Nike’s Annual Report- A Few Interesting Facts

Nike came out with their 10K annual report maybe 10 days ago. Because we’re in the habit of focusing on the press release and the conference call which happens much sooner, nobody seems to have paid any attention to this 145 page document. But never fear, I’m a glutton for punishment and there were a few interesting facts I thought I might provide.

You’ll excuse me if I don’t do my usual financial analysis. With hardly any long term debt (given their balance sheet though some of us probably think $400 million is a lot), a few billions in cash, and just over $19 billion in revenue, I just don’t think I’d discover anything useful if I stared squint eyed at their cash flow statement for very long.

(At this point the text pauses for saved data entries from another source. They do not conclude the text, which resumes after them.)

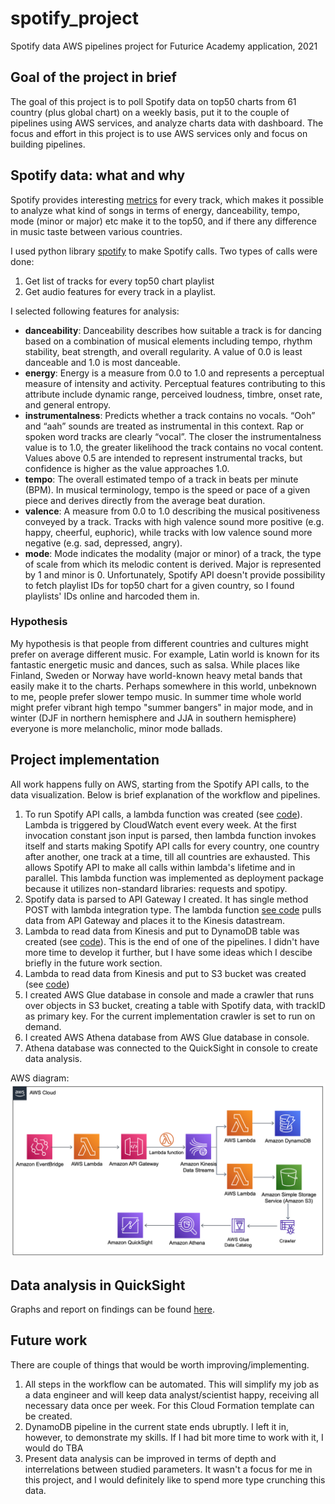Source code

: # spotify_project
Spotify data AWS pipelines project for Futurice Academy application, 2021

## Goal of the project in brief
The goal of this project is to poll Spotify data on top50 charts from 61 country (plus global chart) on a weekly basis, put it to the couple of pipelines using AWS services, and analyze charts data with dashboard. The focus and effort in this project is to use AWS services only and focus on building pipelines.

## Spotify data: what and why
Spotify provides interesting [metrics](https://developer.spotify.com/documentation/web-api/reference/#object-audiofeaturesobject) for every track, which makes it possible to analyze what kind of songs in terms of energy, danceability, tempo, mode (minor or major) etc make it to the top50, and if there any difference in music taste between various countries. 

I used python library [spotify](https://spotipy.readthedocs.io/en/2.19.0/#) to make Spotify calls. 
Two types of calls were done: 
1. Get list of tracks for every top50 chart playlist
2. Get audio features for every track in a playlist.

I selected following features for analysis:
- <b>danceability</b>: Danceability describes how suitable a track is for dancing based on a combination of musical elements including tempo, rhythm stability, beat strength, and overall regularity. A value of 0.0 is least danceable and 1.0 is most danceable.
- <b>energy</b>: Energy is a measure from 0.0 to 1.0 and represents a perceptual measure of intensity and activity.  Perceptual features contributing to this attribute include dynamic range, perceived loudness, timbre, onset rate, and general entropy.
- <b>instrumentalness</b>: Predicts whether a track contains no vocals. “Ooh” and “aah” sounds are treated as instrumental in this context. Rap or spoken word tracks are clearly “vocal”. The closer the instrumentalness value is to 1.0, the greater likelihood the track contains no vocal content. Values above 0.5 are intended to represent instrumental tracks, but confidence is higher as the value approaches 1.0.
- <b>tempo</b>: The overall estimated tempo of a track in beats per minute (BPM). In musical terminology, tempo is the speed or pace of a given piece and derives directly from the average beat duration.
- <b>valence</b>: A measure from 0.0 to 1.0 describing the musical positiveness conveyed by a track. Tracks with high valence sound more positive (e.g. happy, cheerful, euphoric), while tracks with low valence sound more negative (e.g. sad, depressed, angry).
- <b>mode</b>: Mode indicates the modality (major or minor) of a track, the type of scale from which its melodic content is derived. Major is represented by 1 and minor is 0.
Unfortunately, Spotify API doesn't provide possibility to fetch playlist IDs for top50 chart for a given country, so I found playlists' IDs online and harcoded them in.

### Hypothesis
My hypothesis is that people from different countries and cultures might prefer on average different music. For example, Latin world is known for its fantastic energetic music and dances, such as salsa. While places like Finland, Sweden or Norway have world-known heavy metal bands that easily make it to the charts. Perhaps somewhere in this world, unbeknown to me, people prefer slower tempo music. In summer time whole world might prefer vibrant high tempo "summer bangers" in major mode, and in winter (DJF in northern hemisphere and JJA in southern hemisphere) everyone is more melancholic, minor mode ballads.

## Project implementation
All work happens fully on AWS, starting from the Spotify API calls, to the data visualization. Below is brief explanation of the workflow and pipelines. 
1. To run Spotify API calls, a lambda function was created (see [code](https://github.com/ksenia-tabakova/spotify_project/blob/main/myFetchSpotifyDataSendtoAPI/lambda_function.py)). Lambda is triggered by CloudWatch event every week. At the first invocation constant json input is parsed, then lambda function invokes itself and starts making Spotify API calls for every country, one country after another, one track at a time, till all countries are exhausted. This allows Spotify API to make all calls within lambda's lifetime and in parallel. This lambda function was implemented as deployment package because it utilizes non-standard libraries: requests and spotipy.
2. Spotify data is parsed to API Gateway I created. It has single method POST with lambda integration type. The lambda function [see code](https://github.com/ksenia-tabakova/spotify_project/blob/main/myAPIGatewayToKinesis/lambda_function.py) pulls data from API Gateway and places it to the Kinesis datastream.
3. Lambda to read data from Kinesis and put to DynamoDB table was created (see [code](https://github.com/ksenia-tabakova/spotify_project/blob/main/myKinesisToDynamoDB/lambda_function.py)). This is the end of one of the pipelines. I didn't have more time to develop it further, but I have some ideas which I descibe briefly in the future work section.
4. Lambda to read data from Kinesis and put to S3 bucket was created (see [code](https://github.com/ksenia-tabakova/spotify_project/blob/main/myKinesisToS3Bucket/lambda_function.py))
5. I created AWS Glue database in console and made a crawler that runs over objects in S3 bucket, creating a table with Spotify data, with trackID as primary key. For the current implementation crawler is set to run on demand.
6. I created AWS Athena database from AWS Glue database in console.
7. Athena database was connected to the QuickSight in console to create data analysis.

AWS diagram:
![AWS diagram](./aws_diagram.png)
## Data analysis in QuickSight
Graphs and report on findings can be found [here](./DataAnalysis/repot_on_findings.md).

## Future work
There are couple of things that would be worth improving/implementing.
1. All steps in the workflow can be automated. This will simplify my job as a data engineer and will keep data analyst/scientist happy, receiving all necessary data once per week. For this Cloud Formation template can be created.
2. DynamoDB pipeline in the current state ends ubruptly. I left it in, however, to demonstrate my skills. If I had bit more time to work with it, I would do TBA
3. Present data analysis can be improved in terms of depth and interrelations between studied parameters. It wasn't a focus for me in this project, and I would definitely like to spend more type crunching this data. 
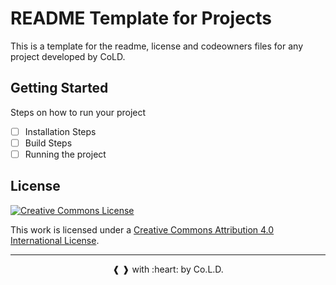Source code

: # README Template for Projects

This is a template for the readme, license and codeowners files for any project developed by CoLD.

## Getting Started

Steps on how to run your project

- [ ] Installation Steps
- [ ] Build Steps
- [ ] Running the project

## License

[![Creative Commons License](http://i.creativecommons.org/l/by/4.0/88x31.png)](http://creativecommons.org/licenses/by/4.0/)

This work is licensed under a [Creative Commons Attribution 4.0 International License](http://creativecommons.org/licenses/by/4.0/).

<hr>
<p align="center"> ❰ ❱ with :heart: by Co.L.D. </p>



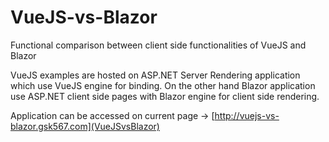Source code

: # VueJS-vs-Blazor
Functional comparison between client side functionalities of VueJS and Blazor

VueJS examples are hosted on ASP.NET Server Rendering application which use VueJS engine for binding. On the other hand Blazor application use ASP.NET client side pages with Blazor engine for client side rendering.


Application can be accessed on current page -> [http://vuejs-vs-blazor.gsk567.com](VueJSvsBlazor)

Revenue was down from $19.176 billion in 2010 from $19,014 the previous year. But their gross profit margin, at 46.3%, was the highest since 2006. “The increase in gross margin percentage was primarily the result of favorable product mix, cost reduction initiatives, lower input costs and sales growth in our NIKE-owned retail business. (Emphasis added)” The retail increase was from both new store openings and growing comparable store sales.
“While our wholesale business remains the largest component of our NIKE Brand revenues, our NIKE-owned retail business continues to grow, representing approximately 15% of our total NIKE Brand   revenues in fiscal 2010 as compared to 13% in fiscal 2009.”
In the U.S., they’ve got 18 Hurley stores, 145 factory stores for closeouts, 12 Nike stores, 11 Niketowns, 51 converse factory stores, and 106 Cole Haan stores. In the rest of the world, there are 205 Nike factory stores, one Hurley, 55 Nike, 2 Niketown, 12 employee only stores, and 68 Cole Haan. They’ve got more stores to handle their closeouts then most chains have stores.
 Net income rose from $1.487 to $1.907 billion. They reduced their inventories 13.4% to $2.041 billion.
They’ve got 34,400 employees worldwide and 42% of their sales are in the U.S. The three largest customers represent 24% of U.S. sales, but none are more than 10%.   Hurley’s sales grew from $203 million to $221 million, but that’s the only specific action sports number or comment we get in the whole document.
They note that 89% of their U.S. wholesale footwear shipments (excluding “Other Businesses” of which Hurley is part) were made under their futures program. I think that’s the same as prebooks, which is pretty impressive. The number for U.S. apparel shipments is 62%. Where do they get all this stuff made?
“Virtually all of our footwear is produced by factories we contract with outside of the United States. In fiscal 2010, contract factories in Vietnam, China, Indonesia, Thailand, and India manufactured approximately 37%, 34%, 23%, 2% and 1% of total NIKE Brand footwear, respectively. We also have manufacturing agreements with independent factories in Argentina, Brazil, India, and Mexico to manufacture footwear for sale primarily within those countries. The largest single footwear factory that we have contracted with accounted for approximately 5% of total fiscal 2010 footwear production.”
But not even Nike is immune from macroeconomics and some of the labor issues in China.
“We anticipate our gross margins in fiscal 2011 may be negatively impacted by macroeconomic factors including changes in currency exchange rates and rising costs for product input costs. We also anticipate higher air freight costs as we work with our suppliers to meet increasing demand for certain running footwear products in the first half of the year.”
I strolled through the U.S. Open of Surfing last week and kind of noticed that Nike and Hurley dominated the place. It looks like Nike has plans for our industry.



2 replies
  1. janet freeman
    janet freeman says:

    Hey Jeff, Thanks for doing the “heavy lifting” and reading that report.
    Wow, stores seem to be the way of the future. On-line and brick and mortar.


    • jeff
      jeff says:

      What’s particularly interesting is that we all knew/know that the whole country is over retailed in almost any category you can name, and that includes action sports (not that I wouldn’t like to see some more independent specialty shops around). Yet companies keep opening or acquiring new stores. I guess it all comes down to the fact that as a CEO of a public company you obviously have to believe in your brand and strategy, and you have to find a way to grow and show quarterly progress. But this is when strong companies with good balance sheets and a product the consumer wants can gain market share, and that’s part of what we’re seeing too.